Recent attacks create opportunity for coalition

Al Qaeda's recent attack on British interests in Turkey presents a unique opportunity to assemble a coalition aligned against reactionary Islamic extremism. It has been more than two years since Al Qaeda attacked the United States with four separate hijackings. Since that time, many commentators have openly (or in my case, privately) questioned the Bush administration's approach to a renewed foreign policy. However, last week's attacks—targeting British civilians on Turkish soil—present the President with a renewed mandate to try to establish a new international order.

In his work After Victory, John Ikenberry discusses how, following major world upheaval, the victorious countries have established a "post-war order" that has shaped the following international community. Following the Thirty Years War it was the peace of Westphalia, following World War I it was the League of Nations, and following World War II it was the United Nations.

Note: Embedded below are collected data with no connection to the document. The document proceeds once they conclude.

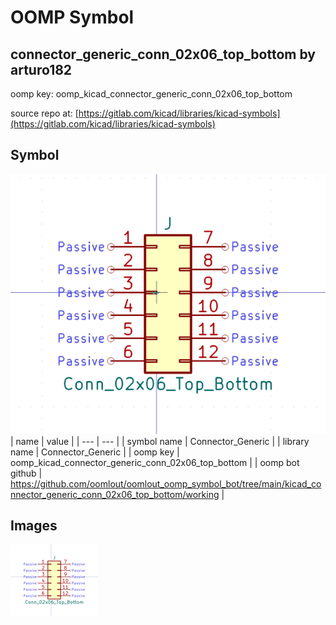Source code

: # OOMP Symbol  
## connector_generic_conn_02x06_top_bottom  by arturo182  
  
oomp key: oomp_kicad_connector_generic_conn_02x06_top_bottom  
  
source repo at: [https://gitlab.com/kicad/libraries/kicad-symbols](https://gitlab.com/kicad/libraries/kicad-symbols)  
## Symbol  
  
[![working.png](working_600.png)](working.png)  
| name | value | 
| --- | --- | 
| symbol name | Connector_Generic | 
| library name | Connector_Generic | 
| oomp key | oomp_kicad_connector_generic_conn_02x06_top_bottom | 
| oomp bot github | https://github.com/oomlout/oomlout_oomp_symbol_bot/tree/main/kicad_connector_generic_conn_02x06_top_bottom/working | 
## Images  
  
[![working.png](working_140.png)](working.png)  
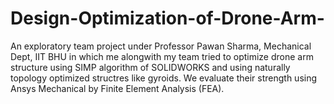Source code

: # Design-Optimization-of-Drone-Arm-
An exploratory team project under Professor Pawan Sharma, Mechanical Dept, IIT BHU in which me alongwith my team tried to optimize drone arm structure using SIMP algorithm of SOLIDWORKS and using naturally topology optimized structres like gyroids. We evaluate their strength using Ansys Mechanical by Finite Element Analysis (FEA).
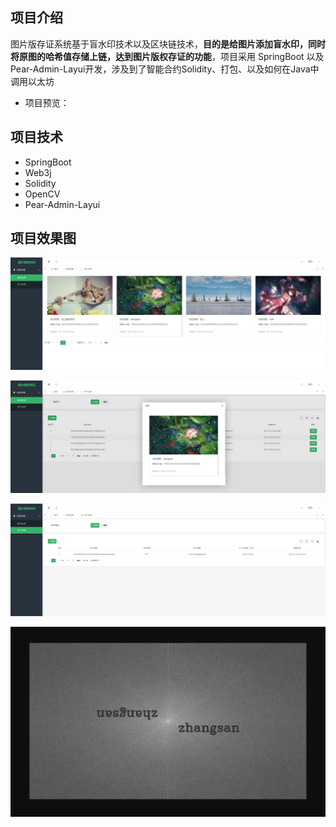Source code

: ## 项目介绍

图片版存证系统基于盲水印技术以及区块链技术，**目的是给图片添加盲水印，同时将原图的哈希值存储上链，达到图片版权存证的功能**，项目采用 SpringBoot 以及Pear-Admin-Layui开发，涉及到了智能合约Solidity、打包、以及如何在Java中调用以太坊

* 项目预览：

## 项目技术

* SpringBoot
* Web3j
* Solidity
* OpenCV
* Pear-Admin-Layui

## 项目效果图

![image-20210705205114350](README/image-20210705205114350.png)

![image-20210705205220704](README/image-20210705205220704.png)

![image-20210705205317737](README/image-20210705205317737.png)

![image-20210705205421930](README/image-20210705205421930.png)


   

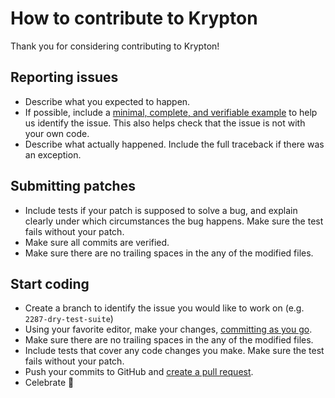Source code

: How to contribute to Krypton
============================

Thank you for considering contributing to Krypton!

Reporting issues
----------------

- Describe what you expected to happen.
- If possible, include a [minimal, complete, and verifiable example](https://stackoverflow.com/help/mcve
) to help us identify the issue. This also helps check that the issue is not with your own code.
- Describe what actually happened. Include the full traceback if there was an exception.

Submitting patches
------------------

- Include tests if your patch is supposed to solve a bug, and explain
  clearly under which circumstances the bug happens. Make sure the test fails
  without your patch.
- Make sure all commits are verified.
- Make sure there are no trailing spaces in the any of the modified files.

Start coding
------------

- Create a branch to identify the issue you would like to work on (e.g.
  `2287-dry-test-suite`)
- Using your favorite editor, make your changes, [committing as you go](https://dont-be-afraid-to-commit.readthedocs.io/en/latest/git/commandlinegit.html#commit-your-changes).
- Make sure there are no trailing spaces in the any of the modified files.
- Include tests that cover any code changes you make. Make sure the test fails
  without your patch.
- Push your commits to GitHub and [create a pull request](https://help.github.com/articles/creating-a-pull-request/).
- Celebrate 🎉
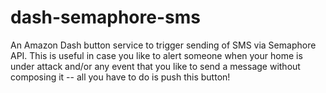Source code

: # dash-semaphore-sms
An Amazon Dash button service to trigger sending of SMS via Semaphore API. This is useful in case you like to alert someone when your home is under attack and/or any event that you like to send a message without composing it -- all you have to do is push this button!
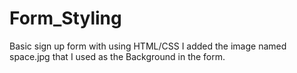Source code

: # Form_Styling
Basic sign up form with using HTML/CSS
I added the image named space.jpg that I used as the Background in the form.
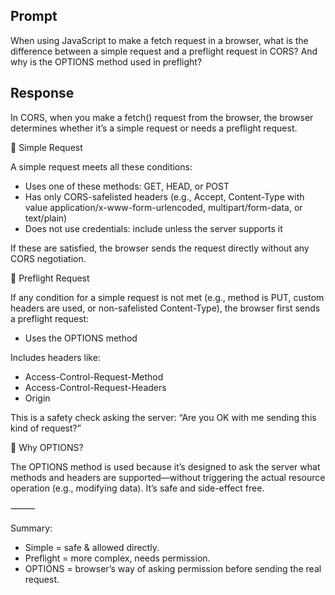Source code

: ## Prompt

When using JavaScript to make a fetch request in a browser, what is the difference between a simple request and a preflight request in CORS? And why is the OPTIONS method used in preflight?

## Response

In CORS, when you make a fetch() request from the browser, the browser determines whether it’s a simple request or needs a preflight request.

🔹 Simple Request

A simple request meets all these conditions:

- Uses one of these methods: GET, HEAD, or POST
- Has only CORS-safelisted headers (e.g., Accept, Content-Type with value application/x-www-form-urlencoded, multipart/form-data, or text/plain)
- Does not use credentials: include unless the server supports it

If these are satisfied, the browser sends the request directly without any CORS negotiation.

🔹 Preflight Request

If any condition for a simple request is not met (e.g., method is PUT, custom headers are used, or non-safelisted Content-Type), the browser first sends a preflight request:

- Uses the OPTIONS method

Includes headers like:

- Access-Control-Request-Method
- Access-Control-Request-Headers
- Origin

This is a safety check asking the server: “Are you OK with me sending this kind of request?”

🔸 Why OPTIONS?

The OPTIONS method is used because it’s designed to ask the server what methods and headers are supported—without triggering the actual resource operation (e.g., modifying data). It’s safe and side-effect free.

⸻

Summary:

- Simple = safe & allowed directly.
- Preflight = more complex, needs permission.
- OPTIONS = browser’s way of asking permission before sending the real request.
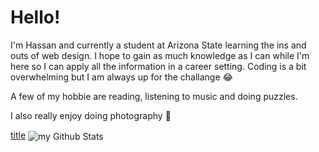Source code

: # Hello!
I'm Hassan and currently a student at Arizona State learning the ins and outs of web design. I hope to gain as much knowledge as I can while I'm here so I can apply all the information in a career setting. Coding is a bit overwhelming but I am always up for the challange :joy:

A few of my hobbie are reading, listening to music and doing puzzles.

I also really enjoy doing photography 🙂

[title](https://https://www.behance.net/hassangoss)
<img align="center" src="https://github-readme-stats.vercel.app/api?username=hgoss24&include_all_commits=true&count_private=true&show_icons=true&line_height=20&title_color=2B5BBD&icon_color=1124BB&text_color=A1A1A1&bg_color=0,000000,130F40" alt="my Github Stats"/>

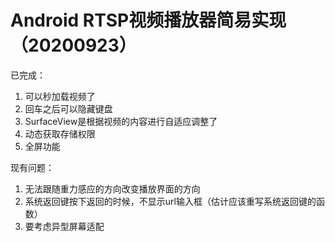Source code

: # Android RTSP视频播放器简易实现（20200923）



已完成：

1. 可以秒加载视频了
2. 回车之后可以隐藏键盘
3. SurfaceView是根据视频的内容进行自适应调整了
4. 动态获取存储权限
5. 全屏功能



现有问题：

1. 无法跟随重力感应的方向改变播放界面的方向
2. 系统返回键按下返回的时候，不显示url输入框（估计应该重写系统返回键的函数）
3. 要考虑异型屏幕适配

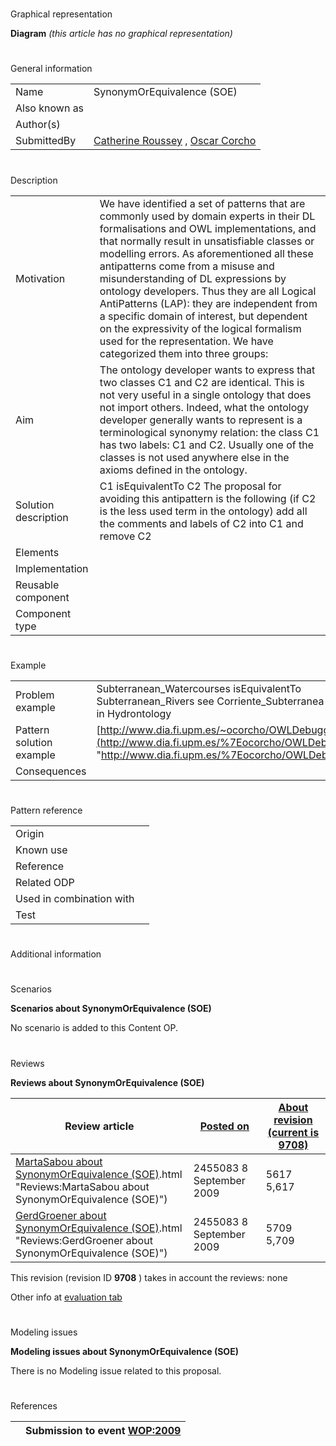 # 

 Graphical representation



__Diagram__ 
_(this article has no graphical representation)_ 




# 

 General information




|  |  |
| --- | --- |
|  Name  |  SynonymOrEquivalence (SOE)  |
|  Also known as  |  |
|  Author(s)  |  |
|  SubmittedBy  | [Catherine Roussey](http://ontologydesignpatterns.org/wiki/index.php?title=User:Catherine_Roussey&action=edit&redlink=1 "User:Catherine Roussey (not yet written)")  , [Oscar Corcho](http://ontologydesignpatterns.org/wiki/index.php?title=User:Oscar_Corcho&action=edit&redlink=1 "User:Oscar Corcho (not yet written)")  |



  





# 

 Description




|  |  |
| --- | --- |
|  Motivation  |  We have identified a set of patterns that are commonly used by domain experts in their DL formalisations and OWL implementations, and that normally result in unsatisfiable classes or modelling errors. As aforementioned all these antipatterns come from a misuse and misunderstanding of DL expressions by ontology developers. Thus they are all Logical AntiPatterns (LAP): they are independent from a specific domain of interest, but dependent on the expressivity of the logical formalism used for the representation. We have categorized them into three groups:  |
|  Aim  |  The ontology developer wants to express that two classes C1 and C2 are identical. This is not very useful in a single ontology that does not import others. Indeed, what the ontology developer generally wants to represent is a terminological synonymy relation: the class C1 has two labels: C1 and C2. Usually one of the classes is not used anywhere else in the axioms defined in the ontology.  |
|  Solution description  |  C1 isEquivalentTo C2  The proposal for avoiding this antipattern is the following (if C2 is the less used term in the ontology) add all the comments and labels of C2 into C1 and remove C2  |
|  Elements  |  |
|  Implementation  |  |
|  Reusable component  |  |
|  Component type  |  |



  





# 

 Example




|  |  |
| --- | --- |
|  Problem example  |  Subterranean\_Watercourses isEquivalentTo Subterranean\_Rivers  see Corriente\_Subterranea concept in Hydrontology  |
|  Pattern solution example  | [http://www.dia.fi.upm.es/~ocorcho/OWLDebugging/](http://www.dia.fi.upm.es/%7Eocorcho/OWLDebugging/ "http://www.dia.fi.upm.es/%7Eocorcho/OWLDebugging/")  |
|  Consequences  |  |



  





# 

 Pattern reference




|  |  |
| --- | --- |
|  Origin  |  |
|  Known use  |  |
|  Reference  |  |
|  Related ODP  |  |
|  Used in combination with  |  |
|  Test  |  |



# 

 Additional information



# 

 Scenarios




__Scenarios about SynonymOrEquivalence (SOE)__ 


 No scenario is added to this Content OP.
 




# 

 Reviews




__Reviews about SynonymOrEquivalence (SOE)__ 



|  Review article  | [Posted on](../Property/CreationDate "Property:CreationDate")  | [About revision (current is 9708)](../Property/ReviewAboutVersion "Property:ReviewAboutVersion")  |
| --- | --- | --- |
| [MartaSabou about SynonymOrEquivalence (SOE)](../Reviews/MartaSabou_about_SynonymOrEquivalence_(SOE)).html "Reviews:MartaSabou about SynonymOrEquivalence (SOE)")  |  2455083  8 September 2009  |  5617  5,617  |
| [GerdGroener about SynonymOrEquivalence (SOE)](../Reviews/GerdGroener_about_SynonymOrEquivalence_(SOE)).html "Reviews:GerdGroener about SynonymOrEquivalence (SOE)")  |  2455083  8 September 2009  |  5709  5,709  |



 This revision (revision ID
 __9708__ 
 ) takes in account the reviews: none
 



 Other info at
 [evaluation tab](http://ontologydesignpatterns.org/wiki/index.php?title=Submissions:SynonymOrEquivalence_%28SOE%29&action=evaluation "http://ontologydesignpatterns.org/wiki/index.php?title=Submissions:SynonymOrEquivalence_%28SOE%29&action=evaluation") 





  





# 

 Modeling issues




__Modeling issues about SynonymOrEquivalence (SOE)__ 


 There is no Modeling issue related to this proposal.
 




  





# 

 References



  






|  |  Submission to event [WOP:2009](../WOP/2009 "WOP:2009")  |
| --- | --- |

Following September 11, which many (including those in the Bush administration) considered an act of war, President Bush theoretically could have attempted to lay a similar foundation for another international order. Just as NATO was a coalition of democratic countries, Bush could have used the groundswell of support for the United States to propose a new coalition against Al Qaeda.

Those critical commentators have for the past year talked about missed opportunities. And until today, they were right. President Bush over the past year has presented a unilateralist agenda to the international community, to the detriment of the country. But there also was a problem with establishing a coalition following September 11. Since the attack was on American soil and the victims were mostly American, there was no serious sense of loss for citizens of other countries; they felt only empathy.

Thursday's attack changes the dynamics of the war on Al Qaeda. British and Turkish citizens were both the targets and the victims of the attack. This demonstrates Al Qaeda's dedication to the eradication of Western influence from all Islamic countries. Turkey, the most western of the Islamic countries, is the only democratic one, and most importantly, has been lobbying heavily for the past several years to join the European Union.

Osama bin Laden has couched his war of terrorism as a response to occupation of the Islamic Holy Land—Saudi Arabia. But with the complete withdrawl of U.S. forces last month, the argument that he has used for the past decade holds little water. Before, European countries could hide behind the excuse that America was the target of terrorism because it was occupying the land of Jidda and Mecca. Now we see that bin Laden's agenda is a far wider campaign against not only the West but also modernity itself.

And we come back to President Bush. He now has the opportunity to take the case against bin Laden to the people and leaders of Europe who, until Thursday, were only witnesses to the war. Now they are targets. Just like the communists following the World War II, Al Qaeda's expressed purpose is the destruction of democratic capitalism. And that threatens not only the United States, but also our European allies.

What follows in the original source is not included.